### Problem to solve
In the data below, find each line carrying the string "true" and copy it out.

### Data section
════════

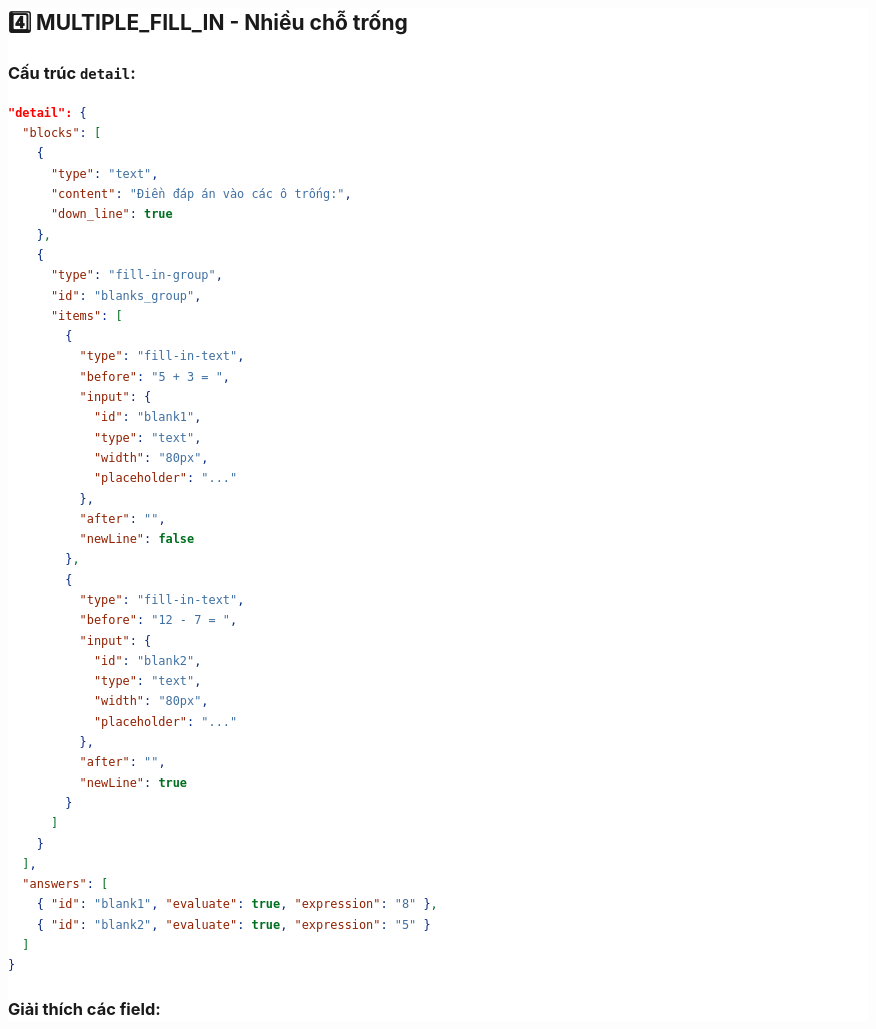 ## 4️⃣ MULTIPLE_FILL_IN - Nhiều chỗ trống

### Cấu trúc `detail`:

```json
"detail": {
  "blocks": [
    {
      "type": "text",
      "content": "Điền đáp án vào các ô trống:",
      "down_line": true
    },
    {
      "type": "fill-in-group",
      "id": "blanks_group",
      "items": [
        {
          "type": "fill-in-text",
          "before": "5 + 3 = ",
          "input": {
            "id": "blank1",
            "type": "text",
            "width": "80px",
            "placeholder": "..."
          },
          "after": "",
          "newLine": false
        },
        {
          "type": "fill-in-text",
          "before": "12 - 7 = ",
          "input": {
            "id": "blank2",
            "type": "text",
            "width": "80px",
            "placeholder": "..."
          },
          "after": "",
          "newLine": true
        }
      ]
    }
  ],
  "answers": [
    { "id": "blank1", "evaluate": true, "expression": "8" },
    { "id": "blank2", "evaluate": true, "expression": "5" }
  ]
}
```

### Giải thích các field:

════════

### Answer to the exercise
      "down_line": true
          "newLine": true
    { "id": "blank1", "evaluate": true, "expression": "8" },
    { "id": "blank2", "evaluate": true, "expression": "5" }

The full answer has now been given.